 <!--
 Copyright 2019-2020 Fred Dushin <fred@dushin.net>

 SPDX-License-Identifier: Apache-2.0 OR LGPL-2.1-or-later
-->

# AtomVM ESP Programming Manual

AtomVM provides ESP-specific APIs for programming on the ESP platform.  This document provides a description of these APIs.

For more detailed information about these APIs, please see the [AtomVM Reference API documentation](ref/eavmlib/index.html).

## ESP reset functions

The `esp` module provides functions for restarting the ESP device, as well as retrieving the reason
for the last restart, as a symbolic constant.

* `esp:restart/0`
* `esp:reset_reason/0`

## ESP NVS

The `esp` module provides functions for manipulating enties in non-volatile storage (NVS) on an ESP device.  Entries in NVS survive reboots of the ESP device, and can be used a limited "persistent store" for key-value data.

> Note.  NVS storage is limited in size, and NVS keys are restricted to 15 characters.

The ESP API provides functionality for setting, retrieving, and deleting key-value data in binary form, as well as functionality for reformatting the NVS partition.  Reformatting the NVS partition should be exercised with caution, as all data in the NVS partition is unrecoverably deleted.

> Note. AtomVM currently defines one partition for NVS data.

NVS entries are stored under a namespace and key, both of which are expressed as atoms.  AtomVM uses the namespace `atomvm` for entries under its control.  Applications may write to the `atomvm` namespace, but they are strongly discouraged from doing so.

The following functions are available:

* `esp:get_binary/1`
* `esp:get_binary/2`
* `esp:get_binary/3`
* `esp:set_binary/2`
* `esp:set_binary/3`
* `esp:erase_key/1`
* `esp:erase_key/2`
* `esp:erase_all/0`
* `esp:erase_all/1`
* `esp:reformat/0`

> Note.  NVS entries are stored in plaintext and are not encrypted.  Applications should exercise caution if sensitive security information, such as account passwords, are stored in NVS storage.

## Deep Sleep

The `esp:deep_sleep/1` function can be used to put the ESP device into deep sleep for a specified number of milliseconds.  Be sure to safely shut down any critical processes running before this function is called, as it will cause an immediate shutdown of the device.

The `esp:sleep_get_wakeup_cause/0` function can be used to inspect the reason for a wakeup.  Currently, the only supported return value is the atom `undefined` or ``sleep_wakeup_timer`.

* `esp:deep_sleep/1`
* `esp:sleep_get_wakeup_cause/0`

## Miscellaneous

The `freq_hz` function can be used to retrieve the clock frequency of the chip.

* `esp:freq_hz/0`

•••••

What the task requires:
Write the number of lines in the data above that contain the word "Applications", and add nothing to it.

Result below:
2